The Very Best of The Smiths is a compilation album by English rock band The Smiths. It was released in June 2001 by WEA in Europe, without consent or input from the band. It reached number 30 on the UK Albums Chart. The album was not released in the United States.

About the album
After Singles (1995), the previous Smiths compilation album that WEA (now the Warner Music Group) had issued, went out of print in Europe, Australia and Taiwan, the record company decided to revamp the package slightly and release it under the name The Very Best of The Smiths. WEA scrambled the running order and added five tracks, and enticed the record buyers with the incentive of digital remastering.

The album was widely criticised by the British music press, who, after stopping to praise the actual music, went on to condemn what they saw as a money grabbing exercise. They were quickly joined by singer Morrissey and guitarist Johnny Marr, who distanced themselves from the album, stating they had had no input whatsoever and that it should be ignored by fans. Both ridiculed the cover design and Marr additionally denounced the sound quality.

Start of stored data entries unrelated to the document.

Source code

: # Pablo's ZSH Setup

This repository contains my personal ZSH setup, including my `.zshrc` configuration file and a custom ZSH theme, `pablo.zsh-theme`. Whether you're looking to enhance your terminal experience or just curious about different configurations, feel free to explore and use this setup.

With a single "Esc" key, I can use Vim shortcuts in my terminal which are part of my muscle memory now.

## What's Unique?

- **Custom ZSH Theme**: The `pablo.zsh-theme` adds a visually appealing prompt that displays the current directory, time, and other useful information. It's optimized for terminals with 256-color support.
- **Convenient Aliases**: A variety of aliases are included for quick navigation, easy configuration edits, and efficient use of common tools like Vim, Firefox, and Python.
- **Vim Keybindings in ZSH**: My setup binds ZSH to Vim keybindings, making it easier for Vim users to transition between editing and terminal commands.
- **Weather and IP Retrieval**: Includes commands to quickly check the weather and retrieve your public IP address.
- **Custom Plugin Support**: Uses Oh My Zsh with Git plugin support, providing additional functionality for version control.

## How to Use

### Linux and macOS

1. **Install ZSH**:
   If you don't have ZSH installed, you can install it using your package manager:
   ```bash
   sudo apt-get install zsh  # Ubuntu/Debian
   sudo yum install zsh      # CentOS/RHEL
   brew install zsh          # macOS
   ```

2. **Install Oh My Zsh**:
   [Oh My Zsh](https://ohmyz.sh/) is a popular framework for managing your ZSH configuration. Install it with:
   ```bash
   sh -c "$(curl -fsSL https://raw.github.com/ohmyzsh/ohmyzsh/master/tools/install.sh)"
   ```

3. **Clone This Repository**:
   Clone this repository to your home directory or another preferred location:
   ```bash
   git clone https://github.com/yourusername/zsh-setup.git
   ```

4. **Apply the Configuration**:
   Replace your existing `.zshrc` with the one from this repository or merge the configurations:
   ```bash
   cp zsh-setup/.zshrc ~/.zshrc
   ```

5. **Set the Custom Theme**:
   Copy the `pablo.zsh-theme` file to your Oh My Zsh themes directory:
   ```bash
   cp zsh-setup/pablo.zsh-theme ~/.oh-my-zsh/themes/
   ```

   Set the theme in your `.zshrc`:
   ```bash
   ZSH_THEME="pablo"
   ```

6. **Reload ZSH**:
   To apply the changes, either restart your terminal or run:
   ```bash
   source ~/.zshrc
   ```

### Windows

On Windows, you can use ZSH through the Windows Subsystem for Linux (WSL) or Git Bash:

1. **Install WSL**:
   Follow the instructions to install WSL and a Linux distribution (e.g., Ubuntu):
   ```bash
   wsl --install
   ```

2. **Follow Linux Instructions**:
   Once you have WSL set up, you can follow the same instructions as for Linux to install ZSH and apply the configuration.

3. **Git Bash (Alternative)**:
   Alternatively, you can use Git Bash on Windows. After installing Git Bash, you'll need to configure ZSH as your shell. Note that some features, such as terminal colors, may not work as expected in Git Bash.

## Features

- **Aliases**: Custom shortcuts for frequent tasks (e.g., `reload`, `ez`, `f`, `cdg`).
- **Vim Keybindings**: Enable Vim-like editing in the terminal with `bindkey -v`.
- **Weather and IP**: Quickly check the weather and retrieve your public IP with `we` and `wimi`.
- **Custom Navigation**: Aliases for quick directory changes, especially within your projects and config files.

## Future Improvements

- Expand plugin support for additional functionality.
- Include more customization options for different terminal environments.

In the tradition of other Smiths compilations which largely overlapped except for a few songs, this album does contain two versions not available on any other of The Smiths' albums: the single mix of "Ask" and the 7-inch edit of "Last Night I Dreamt That Somebody Loved Me". The Singles compilation used the album versions of these songs.

Cover
The sleeve for The Very Best of The Smiths features Charles Hawtrey of Carry On fame, one of Morrissey's favourite actors (he wrote an obituary of him in the NME). The band members had no say in the cover, which has been described as "an adman's approximation of a Smiths cover" by Mojo magazine.

Track listing
All songs written by Morrissey/Marr. Songs marked "*" are exclusive to this compilation.

"Panic" – 2:20
"The Boy with the Thorn in His Side" (single version) – 3:17
"Heaven Knows I'm Miserable Now" – 3:35
"Ask" (single version)* – 3:09
"Bigmouth Strikes Again" – 3:13
"How Soon Is Now?" (album version) – 6:45
"This Charming Man" – 2:42
"What Difference Does It Make?" – 3:51
"William, It Was Really Nothing" – 2:12
"Some Girls Are Bigger Than Others" – 3:17
"Girlfriend in a Coma" – 2:02
"Hand in Glove" (album version) – 3:24
"There Is a Light That Never Goes Out" – 4:04
"Please, Please, Please, Let Me Get What I Want" – 1:53
"That Joke Isn't Funny Anymore" (album version) – 4:59
"I Know It's Over" – 5:49
"Sheila Take a Bow" – 2:41
"I Started Something I Couldn't Finish" – 3:47
"Still Ill" – 3:22
"Shakespeare's Sister" – 2:09
"Shoplifters of the World Unite" – 2:58
"Last Night I Dreamt That Somebody Loved Me" (single version)* – 3:10
"Stop Me If You Think You've Heard This One Before" – 3:33

 Tracks 7, 8, 12 and 19 – The Smiths
 Tracks 3, 6, 9 and 14 – Hatful of Hollow
 Tracks 6 and 15 – Meat Is Murder
 Tracks 5, 10, 13 and 16 – The Queen Is Dead
 Tracks 1, 3, 4, 14, 17, 20 and 21 – Louder Than Bombs
 Tracks 1, 2, 3, 9, 14, 17, 20 and 21 – The World Won't Listen
 Tracks 11, 18 and 23 – Strangeways, Here We Come

Personnel
 Morrissey – vocals
 Johnny Marr – guitars, keyboard instruments, harmonica, mandolins, synthesized saxophone, string and flute arrangements
 Andy Rourke – bass guitar, cello on "Shakespeare's Sister"
 Mike Joyce – drums

Additional musicians

 Craig Gannon – rhythm guitar on "Panic" and "Ask"
 Kirsty MacColl – backing vocals on "Ask"
 John Porter – slide guitar on "Sheila Take a Bow"
 Stephen Street – drum machine on "I Started Something I Couldn't Finish" and synthesized string arrangements on "Girlfriend in a Coma"

Production

 John Porter – producer (1, 3–4, 6–9, 14, 19), remixer (12)
 The Smiths – producers (12, 15, 20)
 Morrissey and Marr – producers (2, 5, 10, 13, 16)
 Johnny Marr – producer (21)
 Johnny Marr, Morrissey and Stephen Street – producers (11, 17–18, 22–23)
 Steve Lillywhite – remixer (4)

Charts

Certifications

References

The Smiths compilation albums
Albums produced by Stephen Street
2001 greatest hits albums
Albums produced by Roger Pusey
Albums produced by Dale Griffin
Albums produced by John Porter (musician)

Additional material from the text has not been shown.